Perhaps the better statement than saying that I believe the pixel-by-pixel method to be accurate for analysis *on any one image* (e.g. versus some other method) may be to say that I trust the pixel-by-pixel method to be robust in principle and accurate in practice when it is used for *comparative* analysis of results from one image versus another.

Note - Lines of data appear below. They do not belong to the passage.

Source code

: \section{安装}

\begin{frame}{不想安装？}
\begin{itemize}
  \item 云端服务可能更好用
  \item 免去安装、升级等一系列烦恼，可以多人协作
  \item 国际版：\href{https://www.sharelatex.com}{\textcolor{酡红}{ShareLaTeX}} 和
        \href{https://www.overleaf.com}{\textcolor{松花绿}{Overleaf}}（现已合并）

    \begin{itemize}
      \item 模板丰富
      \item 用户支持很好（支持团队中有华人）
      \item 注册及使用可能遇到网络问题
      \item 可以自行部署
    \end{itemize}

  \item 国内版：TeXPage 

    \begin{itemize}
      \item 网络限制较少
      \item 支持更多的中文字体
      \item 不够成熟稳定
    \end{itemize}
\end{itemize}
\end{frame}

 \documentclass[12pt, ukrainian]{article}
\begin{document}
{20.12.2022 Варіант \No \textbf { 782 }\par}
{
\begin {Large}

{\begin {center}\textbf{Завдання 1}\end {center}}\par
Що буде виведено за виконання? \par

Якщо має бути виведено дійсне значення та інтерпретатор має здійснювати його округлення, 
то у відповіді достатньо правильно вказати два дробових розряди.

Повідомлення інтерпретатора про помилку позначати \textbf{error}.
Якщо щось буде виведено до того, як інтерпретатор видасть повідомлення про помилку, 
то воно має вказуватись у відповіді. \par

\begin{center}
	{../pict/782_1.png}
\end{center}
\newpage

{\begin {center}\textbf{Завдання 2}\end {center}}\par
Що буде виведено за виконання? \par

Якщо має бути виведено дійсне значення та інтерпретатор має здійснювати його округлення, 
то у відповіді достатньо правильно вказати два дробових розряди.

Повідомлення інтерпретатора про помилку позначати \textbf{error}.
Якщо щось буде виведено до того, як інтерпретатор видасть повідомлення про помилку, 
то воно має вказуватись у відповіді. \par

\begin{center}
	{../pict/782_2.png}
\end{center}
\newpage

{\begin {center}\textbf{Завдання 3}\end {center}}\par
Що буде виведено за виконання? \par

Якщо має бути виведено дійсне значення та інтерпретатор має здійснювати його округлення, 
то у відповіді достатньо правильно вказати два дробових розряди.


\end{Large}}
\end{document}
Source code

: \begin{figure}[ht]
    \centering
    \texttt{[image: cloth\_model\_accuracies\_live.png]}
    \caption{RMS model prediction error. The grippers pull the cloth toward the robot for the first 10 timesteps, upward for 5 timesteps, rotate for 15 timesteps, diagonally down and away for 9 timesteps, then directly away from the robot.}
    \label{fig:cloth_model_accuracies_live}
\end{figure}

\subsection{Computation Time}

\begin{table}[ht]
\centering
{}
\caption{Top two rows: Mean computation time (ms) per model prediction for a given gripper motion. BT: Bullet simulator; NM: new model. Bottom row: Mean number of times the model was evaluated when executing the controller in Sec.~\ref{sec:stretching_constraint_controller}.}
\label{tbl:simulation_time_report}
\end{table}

As time permits, I hope to explore the differences in results between the pixel-by-pixel scan method and ImageLineProfile with a radially defined wave profile. I am certainly intrigued by what might be learned in a side-by-side comparison of results for pixel-by-pixel versus ImageLineProfile using a width=0 as well as in the statistics from ImageLineProfile using a width>0. I am also enticed by the possibility to generate profiles using elliptical or other coordinates as well as to do only partial profiles in angular coordinates.

Thanks!

It seems to me that methods that avoid interpolation cannot be applied to anything but straight (horizontal or vertical) lines.  otherwise you have a tradeoff between interpolating values (bilinear) or deviating from the true mathematical path (Bresenham).  In a way, one can look at this as analogous to trying to draw a nice round circle on a binary image.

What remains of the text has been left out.